Heliodor 2020/08/04 17:42

パレットを無理やり実装する

前にもチラッと似たような話を書いた気がしますが今回はもう少し詳しく。


滅びの国の王女では、某姫様の服装や肌の色を何種類も用意して切り替えることができるようにしてありました。
これはカラーパレットを使って切り替えているのですが、実現にはちょっとした苦労があったんです。



改めて見ると、あんまりエロと関係ない部分に全力投球よくこんなの作ったなーと思います。
余談ですがこの青は個人的にローレシア・ブルーと呼んでました。隣の緑がサマルトリア・グリーン。白がロンダルキア・ホワイト(以下キリが無いので省略)。
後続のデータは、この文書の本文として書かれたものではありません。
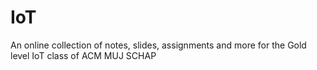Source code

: # IoT
An online collection of notes, slides, assignments and more for the Gold level IoT class of ACM MUJ SCHAP
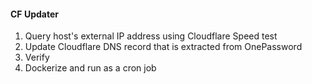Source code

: #### CF Updater

1. Query host's external IP address using Cloudflare Speed test
2. Update Cloudflare DNS record that is extracted from OnePassword
3. Verify
4. Dockerize and run as a cron job
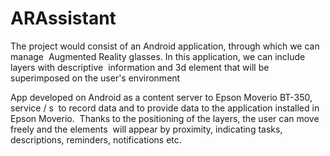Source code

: # ARAssistant

The project would consist of an Android application, through which we can manage  Augmented Reality glasses. 
In this application, we can include layers with descriptive  information and 3d element that will be superimposed on the user's environment

App developed on Android as a content server to Epson Moverio BT-350, service / s  to record data and to provide data to the application installed 
in Epson Moverio.  
Thanks to the positioning of the layers, the user can move freely and the elements  will appear by proximity, indicating tasks, descriptions, reminders, notifications etc. 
まず Direct3D にフツーに用意されている D3DFMT_P8 フォーマット(インデックス画像用のテクスチャフォーマット)を使ってみたのですが、このフォーマットに対応しているビデオカードが意外と少ないということが分かりまして(実際自分の環境では D3DFMT_P8 な IDirect3DTexture9 が作成できなかった)、パレット処理を Direct3D に丸投げする方法は諦めました。

そうしたらもう、ピクセルシェーダー(HLSL)を使ってリアルタイムにパレットを適用しながら描画するしかないな……と思いますよね?
違うんですよ。実はピクセルシェーダーなんて使ってないんです。

なんでそんなマゾい事を??と思うかもしれませんが、それは「ピクセルシェーダーはただの背景とかエフェクトとか、万が一全く描画されなくてもプレイに支障のない部分にしか使わない」という自分縛りがあったからです。
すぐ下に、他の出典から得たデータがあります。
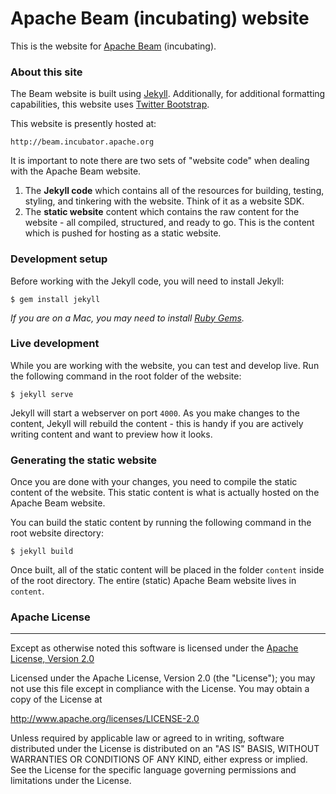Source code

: # Apache Beam (incubating) website

This is the website for [Apache Beam](http://beam.incubator.apache.org)
(incubating).

### About this site
The Beam website is built using [Jekyll](http://jekyllrb.com/). Additionally,
for additional formatting capabilities, this website uses
[Twitter Bootstrap](http://getbootstrap.com/).

This website is presently hosted at:

    http://beam.incubator.apache.org

It is important to note there are two sets of "website code" when dealing with
the Apache Beam website.

1. The **Jekyll code** which contains all of the resources for building,
testing, styling, and tinkering with the website. Think of it as a website SDK.
1. The **static website** content which contains the raw content for the
website - all compiled, structured, and ready to go. This is the content which
is pushed for hosting as a static website.

### Development setup
Before working with the Jekyll code, you will need to install Jekyll:

    $ gem install jekyll

*If you are on a Mac, you may need to install
[Ruby Gems](https://rubygems.org/pages/download).*

### Live development
While you are working with the website, you can test and develop live. Run the
following command in the root folder of the website:

    $ jekyll serve

Jekyll will start a webserver on port `4000`. As you make changes to the
content, Jekyll will rebuild the content - this is handy if you are actively
writing content and want to preview how it looks.

### Generating the static website
Once you are done with your changes, you need to compile the static
content of the website. This static content is what is actually hosted on the
Apache Beam website.

You can build the static content by running the following command in the root
website directory:

    $ jekyll build

Once built, all of the static content will be placed in the folder `content` inside
of the root directory. The entire (static) Apache Beam website lives in `content`.

### Apache License
---
Except as otherwise noted this software is licensed under the
[Apache License, Version 2.0](http://www.apache.org/licenses/LICENSE-2.0.html)

Licensed under the Apache License, Version 2.0 (the "License");
you may not use this file except in compliance with the License.
You may obtain a copy of the License at

  http://www.apache.org/licenses/LICENSE-2.0

Unless required by applicable law or agreed to in writing, software
distributed under the License is distributed on an "AS IS" BASIS,
WITHOUT WARRANTIES OR CONDITIONS OF ANY KIND, either express or implied.
See the License for the specific language governing permissions and
limitations under the License.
実はヴィータ大脱出も普通にピクセルシェーダーを使って描画していたのですが、プレイされた方から「うちのPCで画面が真っ黒になるんです」という報告がありました。
よくよく聞いてみると、その方が使っていたのは 2004年に発売された Windows XPのPCだったんです。しかも法人向け。プログラマブルシェーダーには一切対応していない。
ヴィータ大脱出のリリースは2013年頃だったので、当時でも既に9年落ちだったわけですが……。

まあ、きっとまだまだ古いPCを使ってる人も多いよな……ということで、プログラマブルシェーダーは一切使わないか、使ったとしても最低限、ゲームに影響のない部分(仮に描画に失敗して真っ黒になったとしても一応ゲームは進められる)だけにしようと考え、アップデートで丸ごと修正しました。めっちゃ大変でした


で、その流れで滅びの国の王女でパレットを使って色を切り替えられるようにしようと思った時も、ピクセルシェーダーを使ってパレットを適用するという方法は採用しなかったのです。
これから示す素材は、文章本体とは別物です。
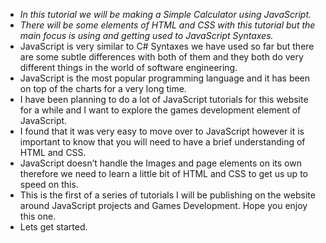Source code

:- _In this tutorial we will be making a Simple Calculator using JavaScript._
- _There will be some elements of HTML and CSS with this tutorial but the main focus is using and getting used to JavaScript Syntaxes._
- JavaScript is very similar to C# Syntaxes we have used so far but there are some subtle differences with both of them and they both do very different things in the world of software engineering.
- JavaScript is the most popular programming language and it has been on top of the charts for a very long time.
- I have been planning to do a lot of JavaScript tutorials for this website for a while and I want to explore the games development element of JavaScript.
- I found that it was very easy to move over to JavaScript however it is important to know that you will need to have a brief understanding of HTML and CSS.
- JavaScript doesn’t handle the Images and page elements on its own therefore we need to learn a little bit of HTML and CSS to get us up to speed on this.
- This is the first of a series of tutorials I will be publishing on the website around JavaScript projects and Games Development. Hope you enjoy this one.
- Lets get started.
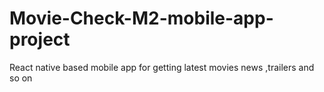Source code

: # Movie-Check-M2-mobile-app-project
React native based mobile app for getting latest movies news ,trailers and so on
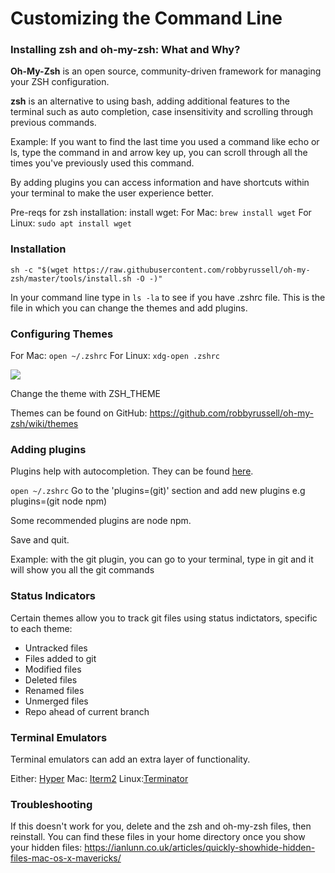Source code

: # Customizing the Command Line

### Installing zsh and oh-my-zsh: What and Why?

**Oh-My-Zsh** is an open source, community-driven framework for managing your ZSH configuration. 

**zsh** is an alternative to using bash, adding additional features to the terminal such as auto completion, case insensitivity and scrolling through previous commands.

Example: If you want to find the last time you used a command like echo or ls, type the command in and arrow key up, you can scroll through all the times you've previously used this command.

By adding plugins you can access information and have shortcuts within your terminal to make the user experience better.

Pre-reqs for zsh installation: install wget:
For Mac: `brew install wget`
For Linux: `sudo apt install wget`

### Installation

`sh -c "$(wget https://raw.githubusercontent.com/robbyrussell/oh-my-zsh/master/tools/install.sh -O -)"`

In your command line type in `ls -la`
to see if you have .zshrc file. This is the file in which you can change the themes and add plugins. 


### Configuring Themes

For Mac: `open ~/.zshrc`
For Linux: `xdg-open .zshrc`

![](https://i.imgur.com/DL5ADMn.png)

Change the theme with ZSH_THEME

Themes can be found on GitHub:
https://github.com/robbyrussell/oh-my-zsh/wiki/themes

### Adding plugins

Plugins help with autocompletion. They can be found [here](https://github.com/robbyrussell/oh-my-zsh/wiki/Plugins).

`open ~/.zshrc`
Go to the 'plugins=(git)' section and add new plugins e.g plugins=(git node npm)

Some recommended plugins are node npm.

Save and quit.

Example: with the git plugin, you can go to your terminal, type in git and it will show you all the git commands

### Status Indicators

Certain themes allow you to track git files using status indictators, specific to each theme:

- Untracked files
- Files added to git
- Modified files
- Deleted files
- Renamed files
- Unmerged files
- Repo ahead of current branch


### Terminal Emulators

Terminal emulators can add an extra layer of functionality.

Either: [Hyper](https://hyper.is/)
Mac: [Iterm2](https://www.iterm2.com/index.html)
Linux:[Terminator](https://gnometerminator.blogspot.co.uk/p/introduction.html)

### Troubleshooting 


If this doesn't work for you, delete and the zsh and oh-my-zsh files, then reinstall. You can find these files in your home directory once you show your hidden files: https://ianlunn.co.uk/articles/quickly-showhide-hidden-files-mac-os-x-mavericks/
結局どうしたかといいますと、ユーザーがパレットを選ぶたびにテクスチャー自体を描き換えるという力業でやるようにしました。
メニューで色番号(パレット番号)を選択するたびに、王女のテクスチャーを Lock して中身を書き換えて Unlock するという……。


手順としてはこうです。

1.インデックス番号をそのままRGB値として書き込んだ、なんちゃってインデックス画像を用意する
 (要するに D3DFMT_P8 の代わりに普通に D3DFMT_A8R8G8B8 のテクスチャを使う。そのまま表示すると変なグレースケール画像みたいに見える)
2.パレット画像(16x16)を必要なパレット個数だけ用意する
3.スプライトを表示するためのテクスチャーが要求された場合
  ・そのテクスチャが未ロード状態であれば、ロードしてパレットを適用する(全ピクセルを書き換える)。
   このとき、テクスチャーと、それに適用しているパレット番号の組を記録しておく
  ・テクスチャがロード済みであれば、そのテクスチャに適用しているパレット番号が一致するか確認する。
   一致すればロード済みテクスチャをそのまま返す。
   パレット番号が一致しない場合は一旦テクスチャーを破棄して、改めてロード、パレット適用の手順を行う


思えばこれは、滅びの国の王女ではそう頻繁にパレットを切り替えないからうまく動作していたような気がします。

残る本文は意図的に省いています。